==== DATASET ENTRIES ====
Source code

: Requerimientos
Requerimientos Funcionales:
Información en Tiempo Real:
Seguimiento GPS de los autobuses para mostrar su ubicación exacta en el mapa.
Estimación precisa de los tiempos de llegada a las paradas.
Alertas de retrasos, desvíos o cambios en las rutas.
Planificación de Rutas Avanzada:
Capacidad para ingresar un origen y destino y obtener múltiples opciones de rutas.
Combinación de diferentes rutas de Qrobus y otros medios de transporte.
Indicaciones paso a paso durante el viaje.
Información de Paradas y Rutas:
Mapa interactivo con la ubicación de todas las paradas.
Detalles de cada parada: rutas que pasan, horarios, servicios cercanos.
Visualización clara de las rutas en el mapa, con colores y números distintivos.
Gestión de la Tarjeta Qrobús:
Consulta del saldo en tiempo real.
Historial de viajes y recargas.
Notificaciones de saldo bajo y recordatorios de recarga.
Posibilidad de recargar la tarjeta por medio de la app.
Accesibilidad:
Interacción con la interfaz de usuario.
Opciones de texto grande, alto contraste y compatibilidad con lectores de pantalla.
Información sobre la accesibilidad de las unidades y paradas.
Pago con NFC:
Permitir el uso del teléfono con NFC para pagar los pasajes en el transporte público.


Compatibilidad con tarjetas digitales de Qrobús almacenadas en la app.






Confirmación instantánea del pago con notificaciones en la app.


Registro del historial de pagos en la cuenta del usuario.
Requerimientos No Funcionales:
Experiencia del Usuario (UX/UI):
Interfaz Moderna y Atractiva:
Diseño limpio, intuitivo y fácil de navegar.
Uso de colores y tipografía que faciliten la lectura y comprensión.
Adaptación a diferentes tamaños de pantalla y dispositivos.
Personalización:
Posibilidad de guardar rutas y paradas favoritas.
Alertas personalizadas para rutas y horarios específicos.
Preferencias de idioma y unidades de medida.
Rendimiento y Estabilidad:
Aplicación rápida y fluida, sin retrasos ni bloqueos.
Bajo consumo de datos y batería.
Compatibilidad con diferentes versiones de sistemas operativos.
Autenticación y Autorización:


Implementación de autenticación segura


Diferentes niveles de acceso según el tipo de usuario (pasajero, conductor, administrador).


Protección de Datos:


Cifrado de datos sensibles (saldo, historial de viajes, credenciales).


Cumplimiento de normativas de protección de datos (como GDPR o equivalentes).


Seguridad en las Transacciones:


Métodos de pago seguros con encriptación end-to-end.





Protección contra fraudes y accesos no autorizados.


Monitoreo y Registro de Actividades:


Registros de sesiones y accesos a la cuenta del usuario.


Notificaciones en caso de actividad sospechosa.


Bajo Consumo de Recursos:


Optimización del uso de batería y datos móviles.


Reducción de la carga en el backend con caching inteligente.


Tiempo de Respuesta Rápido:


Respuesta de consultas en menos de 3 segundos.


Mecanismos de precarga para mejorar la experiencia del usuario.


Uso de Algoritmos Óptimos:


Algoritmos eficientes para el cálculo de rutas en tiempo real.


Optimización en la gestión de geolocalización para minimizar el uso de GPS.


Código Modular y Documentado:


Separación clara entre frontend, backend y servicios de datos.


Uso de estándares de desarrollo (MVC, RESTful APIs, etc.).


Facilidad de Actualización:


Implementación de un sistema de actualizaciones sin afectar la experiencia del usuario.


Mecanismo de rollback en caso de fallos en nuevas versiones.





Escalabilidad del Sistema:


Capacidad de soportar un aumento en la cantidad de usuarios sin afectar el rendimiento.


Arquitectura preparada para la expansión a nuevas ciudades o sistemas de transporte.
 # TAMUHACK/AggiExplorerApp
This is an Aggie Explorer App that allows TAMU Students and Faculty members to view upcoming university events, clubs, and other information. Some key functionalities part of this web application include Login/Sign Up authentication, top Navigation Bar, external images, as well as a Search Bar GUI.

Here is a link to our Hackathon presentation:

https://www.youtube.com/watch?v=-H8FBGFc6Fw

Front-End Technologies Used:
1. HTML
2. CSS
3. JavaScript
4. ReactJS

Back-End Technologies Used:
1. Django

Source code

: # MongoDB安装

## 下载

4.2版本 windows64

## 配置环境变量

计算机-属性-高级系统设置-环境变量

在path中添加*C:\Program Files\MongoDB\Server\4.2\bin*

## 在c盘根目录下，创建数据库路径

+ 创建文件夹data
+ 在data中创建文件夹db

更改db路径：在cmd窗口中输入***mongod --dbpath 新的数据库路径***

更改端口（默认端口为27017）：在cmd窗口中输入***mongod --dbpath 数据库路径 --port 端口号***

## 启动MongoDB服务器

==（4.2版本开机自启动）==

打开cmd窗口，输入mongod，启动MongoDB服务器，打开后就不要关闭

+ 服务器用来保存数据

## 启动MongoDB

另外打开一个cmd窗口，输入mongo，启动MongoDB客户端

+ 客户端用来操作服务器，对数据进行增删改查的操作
====
TASK DIRECTIONS:
All lines above that include the word "Used" must be copied into the answer.

EXERCISE RESPONSE:
Front-End Technologies Used:
Back-End Technologies Used:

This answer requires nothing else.